▶ Data listing
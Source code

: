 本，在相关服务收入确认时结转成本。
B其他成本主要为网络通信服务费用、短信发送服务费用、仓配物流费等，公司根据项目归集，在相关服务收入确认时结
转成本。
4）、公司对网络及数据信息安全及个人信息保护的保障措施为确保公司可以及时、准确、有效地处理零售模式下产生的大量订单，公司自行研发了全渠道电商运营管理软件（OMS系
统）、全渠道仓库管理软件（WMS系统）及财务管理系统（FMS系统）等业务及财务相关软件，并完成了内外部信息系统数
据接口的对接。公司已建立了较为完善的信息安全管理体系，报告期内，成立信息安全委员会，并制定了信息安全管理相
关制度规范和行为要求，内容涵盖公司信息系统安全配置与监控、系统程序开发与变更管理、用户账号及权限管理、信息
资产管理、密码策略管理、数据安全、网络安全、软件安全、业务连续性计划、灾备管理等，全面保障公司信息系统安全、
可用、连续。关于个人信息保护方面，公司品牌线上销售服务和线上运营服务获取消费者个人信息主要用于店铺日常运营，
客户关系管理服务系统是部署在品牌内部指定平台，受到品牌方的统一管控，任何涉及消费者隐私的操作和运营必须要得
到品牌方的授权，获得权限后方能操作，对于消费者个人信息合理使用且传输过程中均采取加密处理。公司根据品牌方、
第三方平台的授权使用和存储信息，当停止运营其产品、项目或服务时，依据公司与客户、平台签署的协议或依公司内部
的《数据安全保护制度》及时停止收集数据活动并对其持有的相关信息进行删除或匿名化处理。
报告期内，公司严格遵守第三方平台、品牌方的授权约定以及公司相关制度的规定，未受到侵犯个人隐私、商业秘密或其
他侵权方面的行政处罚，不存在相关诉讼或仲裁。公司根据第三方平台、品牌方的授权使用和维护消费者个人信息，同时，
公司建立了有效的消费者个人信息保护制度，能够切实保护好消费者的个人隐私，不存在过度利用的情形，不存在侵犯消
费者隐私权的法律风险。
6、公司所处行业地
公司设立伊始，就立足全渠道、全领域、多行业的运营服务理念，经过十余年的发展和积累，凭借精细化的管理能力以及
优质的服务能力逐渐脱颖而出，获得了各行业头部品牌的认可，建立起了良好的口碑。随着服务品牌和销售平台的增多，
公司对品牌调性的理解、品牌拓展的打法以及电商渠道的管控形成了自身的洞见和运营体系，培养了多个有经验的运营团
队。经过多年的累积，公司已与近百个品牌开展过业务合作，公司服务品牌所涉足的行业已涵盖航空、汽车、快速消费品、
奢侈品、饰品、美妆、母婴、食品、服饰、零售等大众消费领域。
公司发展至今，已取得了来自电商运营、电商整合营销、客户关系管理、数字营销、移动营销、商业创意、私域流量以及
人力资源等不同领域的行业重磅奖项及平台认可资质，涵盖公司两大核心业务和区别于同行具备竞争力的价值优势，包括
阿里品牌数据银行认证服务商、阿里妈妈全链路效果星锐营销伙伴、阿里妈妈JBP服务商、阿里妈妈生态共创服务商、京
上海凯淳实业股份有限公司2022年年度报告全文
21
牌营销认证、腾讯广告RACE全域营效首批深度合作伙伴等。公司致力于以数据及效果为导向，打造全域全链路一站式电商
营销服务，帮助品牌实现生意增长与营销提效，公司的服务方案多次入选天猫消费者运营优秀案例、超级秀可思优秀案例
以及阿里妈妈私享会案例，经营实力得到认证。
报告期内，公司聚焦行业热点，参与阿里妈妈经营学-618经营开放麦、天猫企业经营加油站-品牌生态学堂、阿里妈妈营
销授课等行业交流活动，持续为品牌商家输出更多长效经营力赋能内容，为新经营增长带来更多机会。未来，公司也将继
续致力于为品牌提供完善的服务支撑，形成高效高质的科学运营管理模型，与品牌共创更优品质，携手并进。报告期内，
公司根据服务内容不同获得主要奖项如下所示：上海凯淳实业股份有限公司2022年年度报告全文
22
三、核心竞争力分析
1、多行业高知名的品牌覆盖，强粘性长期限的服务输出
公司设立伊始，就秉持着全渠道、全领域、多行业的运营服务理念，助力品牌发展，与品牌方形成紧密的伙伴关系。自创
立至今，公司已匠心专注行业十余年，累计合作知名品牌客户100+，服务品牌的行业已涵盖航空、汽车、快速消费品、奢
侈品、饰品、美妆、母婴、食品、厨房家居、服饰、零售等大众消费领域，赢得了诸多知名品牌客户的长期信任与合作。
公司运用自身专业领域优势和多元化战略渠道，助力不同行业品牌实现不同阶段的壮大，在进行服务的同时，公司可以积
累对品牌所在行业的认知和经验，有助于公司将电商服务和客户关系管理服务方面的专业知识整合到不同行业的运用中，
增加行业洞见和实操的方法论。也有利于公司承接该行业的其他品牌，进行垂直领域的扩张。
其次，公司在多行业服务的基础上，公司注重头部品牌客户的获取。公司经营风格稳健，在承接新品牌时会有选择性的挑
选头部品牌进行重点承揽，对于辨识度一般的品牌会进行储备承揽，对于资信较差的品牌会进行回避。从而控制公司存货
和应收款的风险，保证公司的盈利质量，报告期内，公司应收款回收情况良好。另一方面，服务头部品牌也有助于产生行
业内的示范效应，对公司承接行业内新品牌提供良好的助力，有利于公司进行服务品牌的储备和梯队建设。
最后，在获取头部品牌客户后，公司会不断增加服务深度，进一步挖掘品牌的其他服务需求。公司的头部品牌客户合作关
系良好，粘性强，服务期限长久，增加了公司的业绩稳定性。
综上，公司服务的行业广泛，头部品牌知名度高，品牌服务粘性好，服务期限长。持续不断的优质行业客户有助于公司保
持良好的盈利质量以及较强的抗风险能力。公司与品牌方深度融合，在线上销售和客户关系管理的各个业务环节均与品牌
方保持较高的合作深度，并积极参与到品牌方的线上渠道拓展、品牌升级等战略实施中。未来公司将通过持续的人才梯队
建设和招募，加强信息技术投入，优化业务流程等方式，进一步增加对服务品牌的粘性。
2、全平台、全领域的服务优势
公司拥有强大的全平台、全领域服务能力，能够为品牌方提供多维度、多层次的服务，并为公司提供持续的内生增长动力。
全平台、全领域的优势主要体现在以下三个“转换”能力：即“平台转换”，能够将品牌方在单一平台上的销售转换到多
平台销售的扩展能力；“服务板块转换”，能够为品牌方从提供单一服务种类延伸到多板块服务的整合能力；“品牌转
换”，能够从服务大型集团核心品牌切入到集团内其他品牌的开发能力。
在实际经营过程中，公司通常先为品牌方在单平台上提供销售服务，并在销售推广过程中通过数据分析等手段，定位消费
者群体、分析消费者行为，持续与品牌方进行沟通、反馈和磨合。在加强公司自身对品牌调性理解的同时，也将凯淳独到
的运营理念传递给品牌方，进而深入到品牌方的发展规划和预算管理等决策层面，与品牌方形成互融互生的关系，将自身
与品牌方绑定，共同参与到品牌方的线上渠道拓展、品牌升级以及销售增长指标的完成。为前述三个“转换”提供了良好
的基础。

▶ Task to carry out
For this exercise, transcribe the whole listing verbatim.

▶ Answer to this task
Source code

: 本，在相关服务收入确认时结转成本。
B其他成本主要为网络通信服务费用、短信发送服务费用、仓配物流费等，公司根据项目归集，在相关服务收入确认时结
转成本。
4）、公司对网络及数据信息安全及个人信息保护的保障措施为确保公司可以及时、准确、有效地处理零售模式下产生的大量订单，公司自行研发了全渠道电商运营管理软件（OMS系
统）、全渠道仓库管理软件（WMS系统）及财务管理系统（FMS系统）等业务及财务相关软件，并完成了内外部信息系统数
据接口的对接。公司已建立了较为完善的信息安全管理体系，报告期内，成立信息安全委员会，并制定了信息安全管理相
关制度规范和行为要求，内容涵盖公司信息系统安全配置与监控、系统程序开发与变更管理、用户账号及权限管理、信息
资产管理、密码策略管理、数据安全、网络安全、软件安全、业务连续性计划、灾备管理等，全面保障公司信息系统安全、
可用、连续。关于个人信息保护方面，公司品牌线上销售服务和线上运营服务获取消费者个人信息主要用于店铺日常运营，
客户关系管理服务系统是部署在品牌内部指定平台，受到品牌方的统一管控，任何涉及消费者隐私的操作和运营必须要得
到品牌方的授权，获得权限后方能操作，对于消费者个人信息合理使用且传输过程中均采取加密处理。公司根据品牌方、
第三方平台的授权使用和存储信息，当停止运营其产品、项目或服务时，依据公司与客户、平台签署的协议或依公司内部
的《数据安全保护制度》及时停止收集数据活动并对其持有的相关信息进行删除或匿名化处理。
报告期内，公司严格遵守第三方平台、品牌方的授权约定以及公司相关制度的规定，未受到侵犯个人隐私、商业秘密或其
他侵权方面的行政处罚，不存在相关诉讼或仲裁。公司根据第三方平台、品牌方的授权使用和维护消费者个人信息，同时，
公司建立了有效的消费者个人信息保护制度，能够切实保护好消费者的个人隐私，不存在过度利用的情形，不存在侵犯消
费者隐私权的法律风险。
6、公司所处行业地
公司设立伊始，就立足全渠道、全领域、多行业的运营服务理念，经过十余年的发展和积累，凭借精细化的管理能力以及
优质的服务能力逐渐脱颖而出，获得了各行业头部品牌的认可，建立起了良好的口碑。随着服务品牌和销售平台的增多，
公司对品牌调性的理解、品牌拓展的打法以及电商渠道的管控形成了自身的洞见和运营体系，培养了多个有经验的运营团
队。经过多年的累积，公司已与近百个品牌开展过业务合作，公司服务品牌所涉足的行业已涵盖航空、汽车、快速消费品、
奢侈品、饰品、美妆、母婴、食品、服饰、零售等大众消费领域。
公司发展至今，已取得了来自电商运营、电商整合营销、客户关系管理、数字营销、移动营销、商业创意、私域流量以及
人力资源等不同领域的行业重磅奖项及平台认可资质，涵盖公司两大核心业务和区别于同行具备竞争力的价值优势，包括
阿里品牌数据银行认证服务商、阿里妈妈全链路效果星锐营销伙伴、阿里妈妈JBP服务商、阿里妈妈生态共创服务商、京
上海凯淳实业股份有限公司2022年年度报告全文
21
牌营销认证、腾讯广告RACE全域营效首批深度合作伙伴等。公司致力于以数据及效果为导向，打造全域全链路一站式电商
营销服务，帮助品牌实现生意增长与营销提效，公司的服务方案多次入选天猫消费者运营优秀案例、超级秀可思优秀案例
以及阿里妈妈私享会案例，经营实力得到认证。
报告期内，公司聚焦行业热点，参与阿里妈妈经营学-618经营开放麦、天猫企业经营加油站-品牌生态学堂、阿里妈妈营
销授课等行业交流活动，持续为品牌商家输出更多长效经营力赋能内容，为新经营增长带来更多机会。未来，公司也将继
续致力于为品牌提供完善的服务支撑，形成高效高质的科学运营管理模型，与品牌共创更优品质，携手并进。报告期内，
公司根据服务内容不同获得主要奖项如下所示：上海凯淳实业股份有限公司2022年年度报告全文
22
三、核心竞争力分析
1、多行业高知名的品牌覆盖，强粘性长期限的服务输出
公司设立伊始，就秉持着全渠道、全领域、多行业的运营服务理念，助力品牌发展，与品牌方形成紧密的伙伴关系。自创
立至今，公司已匠心专注行业十余年，累计合作知名品牌客户100+，服务品牌的行业已涵盖航空、汽车、快速消费品、奢
侈品、饰品、美妆、母婴、食品、厨房家居、服饰、零售等大众消费领域，赢得了诸多知名品牌客户的长期信任与合作。
公司运用自身专业领域优势和多元化战略渠道，助力不同行业品牌实现不同阶段的壮大，在进行服务的同时，公司可以积
累对品牌所在行业的认知和经验，有助于公司将电商服务和客户关系管理服务方面的专业知识整合到不同行业的运用中，
增加行业洞见和实操的方法论。也有利于公司承接该行业的其他品牌，进行垂直领域的扩张。
其次，公司在多行业服务的基础上，公司注重头部品牌客户的获取。公司经营风格稳健，在承接新品牌时会有选择性的挑
选头部品牌进行重点承揽，对于辨识度一般的品牌会进行储备承揽，对于资信较差的品牌会进行回避。从而控制公司存货
和应收款的风险，保证公司的盈利质量，报告期内，公司应收款回收情况良好。另一方面，服务头部品牌也有助于产生行
业内的示范效应，对公司承接行业内新品牌提供良好的助力，有利于公司进行服务品牌的储备和梯队建设。
最后，在获取头部品牌客户后，公司会不断增加服务深度，进一步挖掘品牌的其他服务需求。公司的头部品牌客户合作关
系良好，粘性强，服务期限长久，增加了公司的业绩稳定性。
综上，公司服务的行业广泛，头部品牌知名度高，品牌服务粘性好，服务期限长。持续不断的优质行业客户有助于公司保
持良好的盈利质量以及较强的抗风险能力。公司与品牌方深度融合，在线上销售和客户关系管理的各个业务环节均与品牌
方保持较高的合作深度，并积极参与到品牌方的线上渠道拓展、品牌升级等战略实施中。未来公司将通过持续的人才梯队
建设和招募，加强信息技术投入，优化业务流程等方式，进一步增加对服务品牌的粘性。
2、全平台、全领域的服务优势
公司拥有强大的全平台、全领域服务能力，能够为品牌方提供多维度、多层次的服务，并为公司提供持续的内生增长动力。
全平台、全领域的优势主要体现在以下三个“转换”能力：即“平台转换”，能够将品牌方在单一平台上的销售转换到多
平台销售的扩展能力；“服务板块转换”，能够为品牌方从提供单一服务种类延伸到多板块服务的整合能力；“品牌转
换”，能够从服务大型集团核心品牌切入到集团内其他品牌的开发能力。
在实际经营过程中，公司通常先为品牌方在单平台上提供销售服务，并在销售推广过程中通过数据分析等手段，定位消费
者群体、分析消费者行为，持续与品牌方进行沟通、反馈和磨合。在加强公司自身对品牌调性理解的同时，也将凯淳独到
的运营理念传递给品牌方，进而深入到品牌方的发展规划和预算管理等决策层面，与品牌方形成互融互生的关系，将自身
与品牌方绑定，共同参与到品牌方的线上渠道拓展、品牌升级以及销售增长指标的完成。为前述三个“转换”提供了良好
的基础。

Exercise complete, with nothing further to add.